---------- Available records ----------

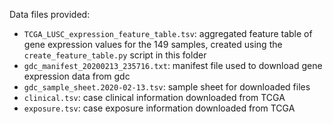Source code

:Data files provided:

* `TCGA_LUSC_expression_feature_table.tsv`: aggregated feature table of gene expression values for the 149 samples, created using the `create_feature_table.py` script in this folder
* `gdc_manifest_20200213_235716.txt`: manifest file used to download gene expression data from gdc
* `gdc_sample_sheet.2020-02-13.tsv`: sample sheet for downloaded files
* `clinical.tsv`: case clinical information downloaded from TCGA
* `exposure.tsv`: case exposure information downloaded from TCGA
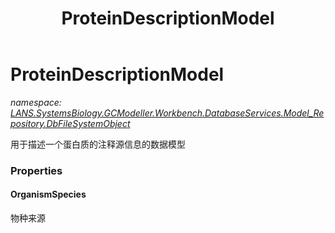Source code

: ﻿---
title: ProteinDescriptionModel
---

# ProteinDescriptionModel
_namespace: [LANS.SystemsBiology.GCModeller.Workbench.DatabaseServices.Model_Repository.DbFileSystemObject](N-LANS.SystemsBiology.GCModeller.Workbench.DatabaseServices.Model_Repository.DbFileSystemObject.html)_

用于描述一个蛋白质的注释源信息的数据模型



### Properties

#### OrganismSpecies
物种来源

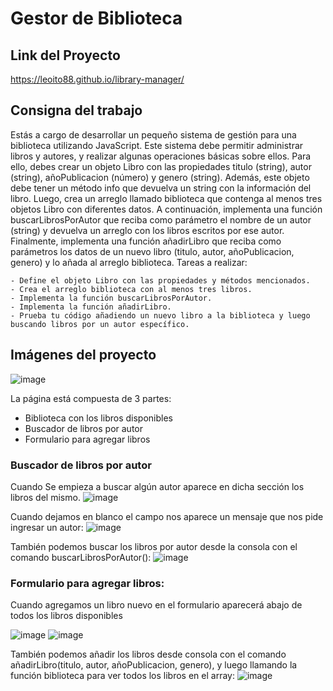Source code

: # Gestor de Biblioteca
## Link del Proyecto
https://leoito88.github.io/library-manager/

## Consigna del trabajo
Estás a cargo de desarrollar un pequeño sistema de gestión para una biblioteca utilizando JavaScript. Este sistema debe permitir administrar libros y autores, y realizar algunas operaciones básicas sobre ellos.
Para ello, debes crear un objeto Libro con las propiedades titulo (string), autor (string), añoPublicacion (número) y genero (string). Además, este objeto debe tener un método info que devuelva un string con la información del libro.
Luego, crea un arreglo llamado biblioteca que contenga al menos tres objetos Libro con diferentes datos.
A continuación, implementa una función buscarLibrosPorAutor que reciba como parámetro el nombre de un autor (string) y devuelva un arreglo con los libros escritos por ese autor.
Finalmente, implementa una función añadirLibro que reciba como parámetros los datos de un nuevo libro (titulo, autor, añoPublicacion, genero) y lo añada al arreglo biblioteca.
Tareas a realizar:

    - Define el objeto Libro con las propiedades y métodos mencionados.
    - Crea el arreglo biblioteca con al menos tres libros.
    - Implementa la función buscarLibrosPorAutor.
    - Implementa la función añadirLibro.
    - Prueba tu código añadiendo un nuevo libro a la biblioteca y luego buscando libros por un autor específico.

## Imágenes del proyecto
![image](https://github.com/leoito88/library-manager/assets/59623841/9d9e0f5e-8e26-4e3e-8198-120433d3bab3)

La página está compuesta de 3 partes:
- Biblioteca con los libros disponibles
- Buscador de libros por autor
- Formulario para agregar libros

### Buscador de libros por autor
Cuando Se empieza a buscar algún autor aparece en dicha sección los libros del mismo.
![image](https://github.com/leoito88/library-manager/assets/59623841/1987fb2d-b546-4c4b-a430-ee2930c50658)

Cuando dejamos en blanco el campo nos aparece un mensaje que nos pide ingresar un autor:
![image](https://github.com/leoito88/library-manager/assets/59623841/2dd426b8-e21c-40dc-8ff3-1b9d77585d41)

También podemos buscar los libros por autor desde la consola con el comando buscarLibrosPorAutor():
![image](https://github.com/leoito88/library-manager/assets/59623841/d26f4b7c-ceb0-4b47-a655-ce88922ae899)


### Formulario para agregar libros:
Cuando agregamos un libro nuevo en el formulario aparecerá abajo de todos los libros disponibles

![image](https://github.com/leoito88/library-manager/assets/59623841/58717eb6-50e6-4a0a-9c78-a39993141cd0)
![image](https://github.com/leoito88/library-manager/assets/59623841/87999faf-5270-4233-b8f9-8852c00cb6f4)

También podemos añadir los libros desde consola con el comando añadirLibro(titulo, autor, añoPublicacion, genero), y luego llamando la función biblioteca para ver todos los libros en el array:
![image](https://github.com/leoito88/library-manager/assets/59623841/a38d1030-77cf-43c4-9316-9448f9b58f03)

----------
---------- Available records ----------

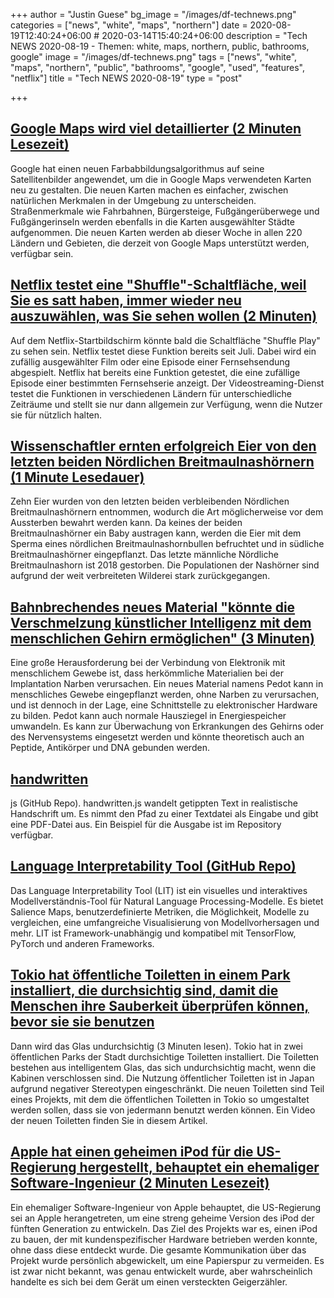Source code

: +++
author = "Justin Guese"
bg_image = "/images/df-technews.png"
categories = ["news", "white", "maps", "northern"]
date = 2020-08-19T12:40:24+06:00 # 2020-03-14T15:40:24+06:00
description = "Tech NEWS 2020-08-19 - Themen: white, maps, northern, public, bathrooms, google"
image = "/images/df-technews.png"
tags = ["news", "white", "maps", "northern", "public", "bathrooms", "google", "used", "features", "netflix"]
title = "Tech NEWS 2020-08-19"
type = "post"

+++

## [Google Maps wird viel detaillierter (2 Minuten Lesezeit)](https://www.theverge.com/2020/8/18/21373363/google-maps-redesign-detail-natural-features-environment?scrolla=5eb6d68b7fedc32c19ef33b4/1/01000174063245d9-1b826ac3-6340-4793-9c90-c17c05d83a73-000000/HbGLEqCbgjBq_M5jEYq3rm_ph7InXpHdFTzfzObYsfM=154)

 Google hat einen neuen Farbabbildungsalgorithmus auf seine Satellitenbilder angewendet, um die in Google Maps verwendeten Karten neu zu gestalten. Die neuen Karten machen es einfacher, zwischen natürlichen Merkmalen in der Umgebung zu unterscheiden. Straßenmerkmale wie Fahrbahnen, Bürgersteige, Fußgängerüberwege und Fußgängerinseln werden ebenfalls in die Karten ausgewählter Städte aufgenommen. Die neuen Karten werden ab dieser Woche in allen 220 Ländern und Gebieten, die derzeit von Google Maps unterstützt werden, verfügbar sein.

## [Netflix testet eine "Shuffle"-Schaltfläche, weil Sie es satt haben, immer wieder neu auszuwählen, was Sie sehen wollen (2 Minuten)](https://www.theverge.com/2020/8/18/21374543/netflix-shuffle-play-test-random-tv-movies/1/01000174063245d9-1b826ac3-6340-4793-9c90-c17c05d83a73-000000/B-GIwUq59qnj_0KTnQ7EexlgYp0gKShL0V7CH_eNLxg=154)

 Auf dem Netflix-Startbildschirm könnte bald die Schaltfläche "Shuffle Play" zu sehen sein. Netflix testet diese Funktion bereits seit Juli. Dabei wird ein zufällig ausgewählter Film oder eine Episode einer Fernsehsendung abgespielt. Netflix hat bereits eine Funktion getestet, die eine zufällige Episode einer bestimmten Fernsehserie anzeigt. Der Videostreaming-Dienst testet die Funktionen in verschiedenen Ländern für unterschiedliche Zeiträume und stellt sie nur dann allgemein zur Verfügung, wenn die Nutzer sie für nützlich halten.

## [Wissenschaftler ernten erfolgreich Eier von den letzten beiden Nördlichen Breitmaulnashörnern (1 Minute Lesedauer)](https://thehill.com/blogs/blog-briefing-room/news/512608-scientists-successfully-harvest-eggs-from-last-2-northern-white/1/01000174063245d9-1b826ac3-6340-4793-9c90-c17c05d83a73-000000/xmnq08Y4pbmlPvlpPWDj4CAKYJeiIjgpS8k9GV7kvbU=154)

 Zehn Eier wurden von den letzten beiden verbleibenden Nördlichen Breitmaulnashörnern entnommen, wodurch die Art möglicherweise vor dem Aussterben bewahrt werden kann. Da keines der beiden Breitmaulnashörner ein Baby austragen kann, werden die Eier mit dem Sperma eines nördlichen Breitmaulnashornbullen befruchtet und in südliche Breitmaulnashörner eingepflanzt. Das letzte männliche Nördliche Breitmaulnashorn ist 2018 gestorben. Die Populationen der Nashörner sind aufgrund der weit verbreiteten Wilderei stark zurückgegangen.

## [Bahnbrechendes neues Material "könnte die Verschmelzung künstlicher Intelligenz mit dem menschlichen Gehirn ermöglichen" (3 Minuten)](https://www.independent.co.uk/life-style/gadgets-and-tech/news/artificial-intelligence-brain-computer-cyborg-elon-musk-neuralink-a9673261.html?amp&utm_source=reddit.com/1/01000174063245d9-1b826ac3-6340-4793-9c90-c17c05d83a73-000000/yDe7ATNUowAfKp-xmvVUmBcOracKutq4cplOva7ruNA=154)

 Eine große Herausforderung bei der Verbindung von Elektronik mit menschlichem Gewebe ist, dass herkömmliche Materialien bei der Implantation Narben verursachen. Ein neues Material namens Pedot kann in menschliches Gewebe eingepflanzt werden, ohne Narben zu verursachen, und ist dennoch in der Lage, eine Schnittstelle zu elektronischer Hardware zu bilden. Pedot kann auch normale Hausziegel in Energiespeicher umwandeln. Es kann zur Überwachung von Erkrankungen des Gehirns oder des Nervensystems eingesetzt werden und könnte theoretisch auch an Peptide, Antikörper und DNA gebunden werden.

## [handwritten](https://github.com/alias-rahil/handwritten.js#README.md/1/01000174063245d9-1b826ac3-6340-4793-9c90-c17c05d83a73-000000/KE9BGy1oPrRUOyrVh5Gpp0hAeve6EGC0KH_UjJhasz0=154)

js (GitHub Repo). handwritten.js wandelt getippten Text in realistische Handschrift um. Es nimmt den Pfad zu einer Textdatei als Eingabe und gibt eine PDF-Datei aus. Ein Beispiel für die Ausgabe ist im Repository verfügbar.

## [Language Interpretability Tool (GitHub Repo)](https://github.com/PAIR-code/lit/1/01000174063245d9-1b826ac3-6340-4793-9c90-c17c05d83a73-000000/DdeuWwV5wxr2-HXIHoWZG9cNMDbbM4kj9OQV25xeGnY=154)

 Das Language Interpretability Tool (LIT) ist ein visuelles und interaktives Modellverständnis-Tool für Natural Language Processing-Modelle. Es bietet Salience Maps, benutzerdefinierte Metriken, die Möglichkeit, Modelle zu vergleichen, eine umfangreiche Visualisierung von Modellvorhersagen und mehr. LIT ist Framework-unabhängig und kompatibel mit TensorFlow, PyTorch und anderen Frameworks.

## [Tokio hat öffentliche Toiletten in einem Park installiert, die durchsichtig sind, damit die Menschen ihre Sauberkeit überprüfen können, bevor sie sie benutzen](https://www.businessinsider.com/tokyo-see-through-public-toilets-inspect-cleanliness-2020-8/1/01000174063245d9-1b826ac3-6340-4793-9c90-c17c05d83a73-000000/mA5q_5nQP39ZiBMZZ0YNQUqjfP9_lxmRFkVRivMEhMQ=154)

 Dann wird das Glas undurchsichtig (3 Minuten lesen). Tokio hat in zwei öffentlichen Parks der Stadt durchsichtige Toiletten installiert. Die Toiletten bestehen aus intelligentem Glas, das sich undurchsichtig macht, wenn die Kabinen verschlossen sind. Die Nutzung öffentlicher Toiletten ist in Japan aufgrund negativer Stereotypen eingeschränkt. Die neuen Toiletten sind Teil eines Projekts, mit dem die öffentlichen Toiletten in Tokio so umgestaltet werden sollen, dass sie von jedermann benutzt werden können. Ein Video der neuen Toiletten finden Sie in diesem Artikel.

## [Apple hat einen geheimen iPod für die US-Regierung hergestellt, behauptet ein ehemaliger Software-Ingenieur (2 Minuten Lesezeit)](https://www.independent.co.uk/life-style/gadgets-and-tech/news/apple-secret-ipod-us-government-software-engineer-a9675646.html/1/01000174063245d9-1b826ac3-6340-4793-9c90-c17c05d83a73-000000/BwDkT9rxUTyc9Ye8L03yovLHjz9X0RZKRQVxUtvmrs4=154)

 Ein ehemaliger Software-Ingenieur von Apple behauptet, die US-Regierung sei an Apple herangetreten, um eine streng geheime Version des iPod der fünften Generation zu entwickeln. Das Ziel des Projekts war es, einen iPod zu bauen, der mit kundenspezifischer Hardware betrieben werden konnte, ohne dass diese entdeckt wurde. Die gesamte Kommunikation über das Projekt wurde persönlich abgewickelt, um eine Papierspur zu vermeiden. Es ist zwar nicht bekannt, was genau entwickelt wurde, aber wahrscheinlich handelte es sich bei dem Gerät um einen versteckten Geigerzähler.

----------

What the task asks
Copy out exactly the lines above beginning with the line that contains "### Properties" and finishing with the line that contains "## Consigna del trabajo", including both; leave the pictures out.

Result
### Properties

#### OrganismSpecies
物种来源

Source code

: # Gestor de Biblioteca
## Link del Proyecto
https://leoito88.github.io/library-manager/

## Consigna del trabajo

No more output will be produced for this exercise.